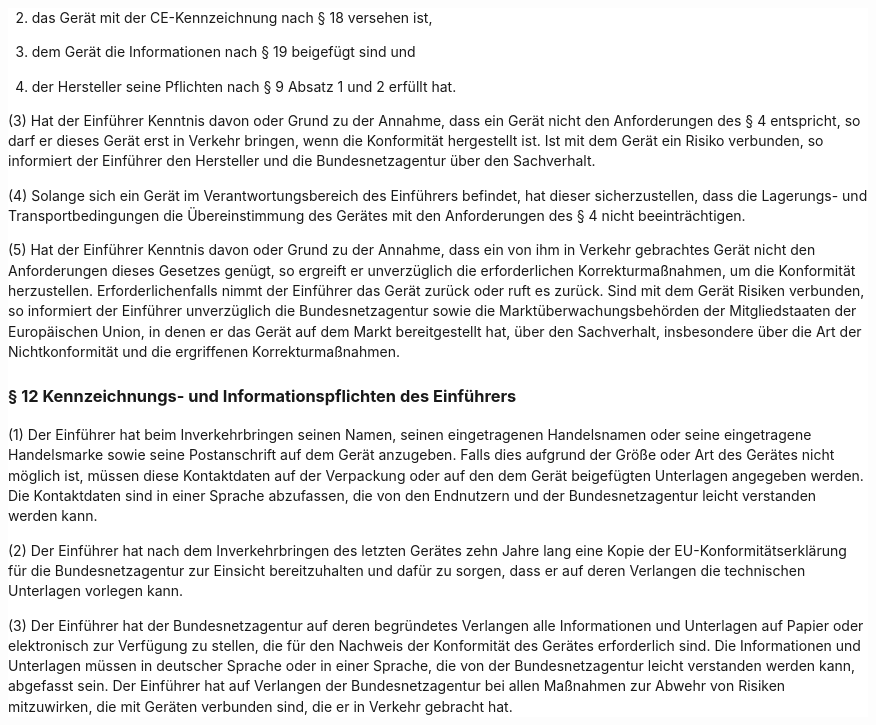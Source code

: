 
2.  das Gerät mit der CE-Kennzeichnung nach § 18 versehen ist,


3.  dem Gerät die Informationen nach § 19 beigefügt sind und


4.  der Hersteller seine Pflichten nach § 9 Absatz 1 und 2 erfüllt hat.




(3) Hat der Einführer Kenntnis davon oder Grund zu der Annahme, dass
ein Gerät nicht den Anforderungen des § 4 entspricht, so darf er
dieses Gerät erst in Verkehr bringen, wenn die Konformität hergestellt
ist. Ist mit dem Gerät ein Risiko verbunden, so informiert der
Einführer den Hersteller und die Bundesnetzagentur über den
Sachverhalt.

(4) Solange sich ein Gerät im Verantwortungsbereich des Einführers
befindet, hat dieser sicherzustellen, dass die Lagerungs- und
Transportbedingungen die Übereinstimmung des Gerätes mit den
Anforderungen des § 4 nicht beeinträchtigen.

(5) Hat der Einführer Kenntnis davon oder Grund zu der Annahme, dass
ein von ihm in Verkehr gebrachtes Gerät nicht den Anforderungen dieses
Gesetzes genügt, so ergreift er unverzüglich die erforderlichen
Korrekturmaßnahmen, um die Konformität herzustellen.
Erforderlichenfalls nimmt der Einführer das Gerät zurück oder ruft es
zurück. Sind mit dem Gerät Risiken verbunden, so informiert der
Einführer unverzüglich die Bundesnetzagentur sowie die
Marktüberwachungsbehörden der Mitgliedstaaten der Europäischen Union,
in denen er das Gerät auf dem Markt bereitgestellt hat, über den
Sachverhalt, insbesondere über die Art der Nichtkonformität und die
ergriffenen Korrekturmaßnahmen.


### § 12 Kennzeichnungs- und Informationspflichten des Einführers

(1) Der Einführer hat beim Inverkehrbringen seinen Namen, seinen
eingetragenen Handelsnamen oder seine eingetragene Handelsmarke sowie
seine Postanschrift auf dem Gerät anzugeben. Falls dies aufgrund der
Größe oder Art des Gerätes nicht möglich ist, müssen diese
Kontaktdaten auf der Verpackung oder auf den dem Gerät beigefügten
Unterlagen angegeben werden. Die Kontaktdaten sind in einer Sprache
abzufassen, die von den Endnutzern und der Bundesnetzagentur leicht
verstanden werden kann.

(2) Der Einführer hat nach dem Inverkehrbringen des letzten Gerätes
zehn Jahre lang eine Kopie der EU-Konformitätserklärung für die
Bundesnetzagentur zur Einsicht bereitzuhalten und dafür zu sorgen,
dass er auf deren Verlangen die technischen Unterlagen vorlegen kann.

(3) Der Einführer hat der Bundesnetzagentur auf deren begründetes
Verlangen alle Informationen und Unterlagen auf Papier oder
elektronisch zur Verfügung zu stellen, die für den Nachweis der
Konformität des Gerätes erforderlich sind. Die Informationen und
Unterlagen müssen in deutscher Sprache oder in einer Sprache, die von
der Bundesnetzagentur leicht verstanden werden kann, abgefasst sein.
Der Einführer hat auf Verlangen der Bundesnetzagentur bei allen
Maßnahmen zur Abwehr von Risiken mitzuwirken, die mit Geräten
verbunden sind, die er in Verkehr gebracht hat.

□ □ □ □ □ □ □

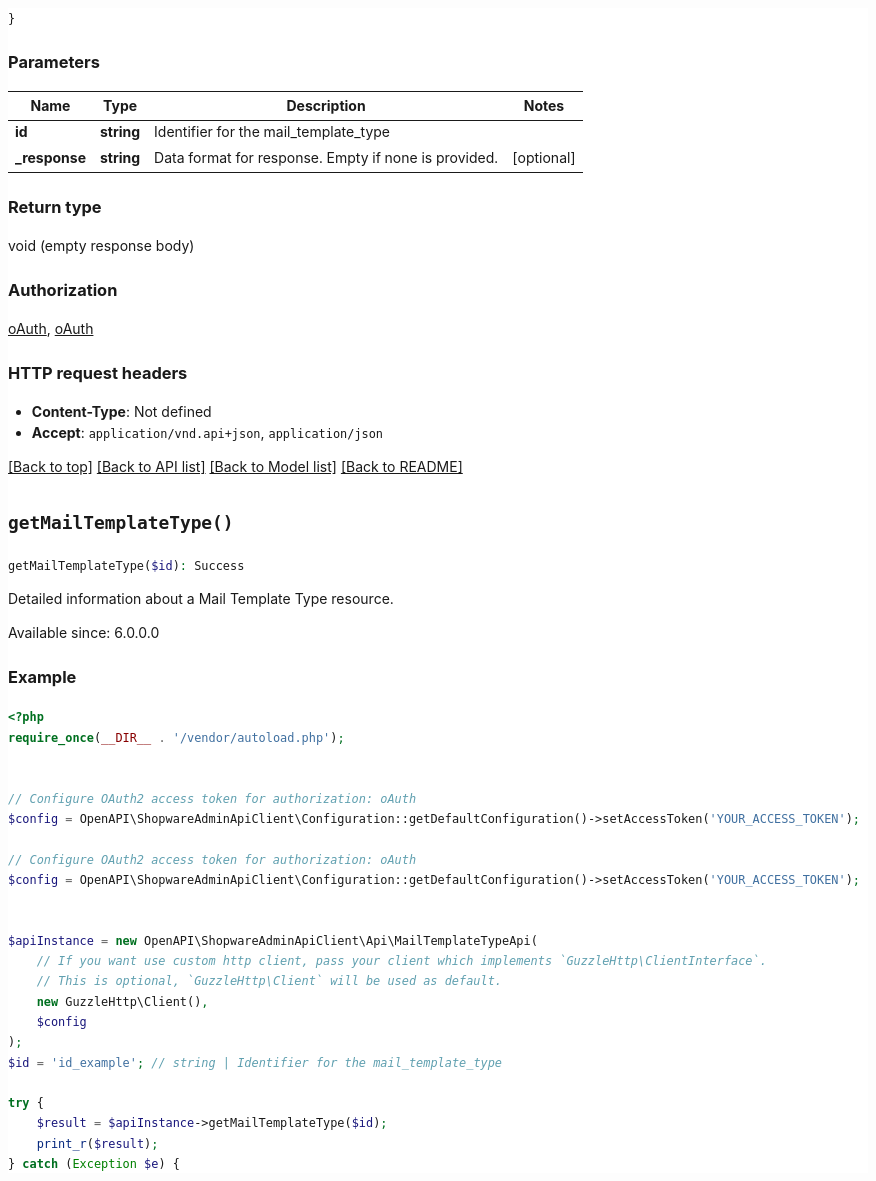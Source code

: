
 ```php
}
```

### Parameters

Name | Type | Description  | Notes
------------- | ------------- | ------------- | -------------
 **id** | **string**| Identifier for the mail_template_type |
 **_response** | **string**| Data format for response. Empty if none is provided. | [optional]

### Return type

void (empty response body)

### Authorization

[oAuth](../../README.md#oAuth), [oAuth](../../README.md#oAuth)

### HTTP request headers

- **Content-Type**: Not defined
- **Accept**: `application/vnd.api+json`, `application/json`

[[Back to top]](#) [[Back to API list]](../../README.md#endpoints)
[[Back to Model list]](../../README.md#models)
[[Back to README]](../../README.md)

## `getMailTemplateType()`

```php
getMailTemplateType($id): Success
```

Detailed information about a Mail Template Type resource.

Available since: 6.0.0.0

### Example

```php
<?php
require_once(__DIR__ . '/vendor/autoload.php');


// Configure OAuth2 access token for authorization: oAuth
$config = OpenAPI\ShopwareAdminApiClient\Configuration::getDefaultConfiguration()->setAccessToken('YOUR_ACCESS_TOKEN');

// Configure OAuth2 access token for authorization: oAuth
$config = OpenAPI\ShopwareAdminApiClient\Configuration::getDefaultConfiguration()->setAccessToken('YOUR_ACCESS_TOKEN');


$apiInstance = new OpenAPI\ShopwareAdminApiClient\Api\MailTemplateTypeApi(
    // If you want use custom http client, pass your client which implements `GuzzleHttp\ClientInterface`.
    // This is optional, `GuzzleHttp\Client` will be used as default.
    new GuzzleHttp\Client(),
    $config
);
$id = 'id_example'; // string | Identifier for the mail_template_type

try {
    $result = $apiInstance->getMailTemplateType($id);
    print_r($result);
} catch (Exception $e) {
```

□ □ □ □ □ □ □

What needs to be done —
Wherever the string "Unterlagen" occurs in the records, copy the line it is in.

Answer to this task —
Unterlagen angegeben werden. Die Kontaktdaten sind in einer Sprache
dass er auf deren Verlangen die technischen Unterlagen vorlegen kann.
Verlangen alle Informationen und Unterlagen auf Papier oder
Unterlagen müssen in deutscher Sprache oder in einer Sprache, die von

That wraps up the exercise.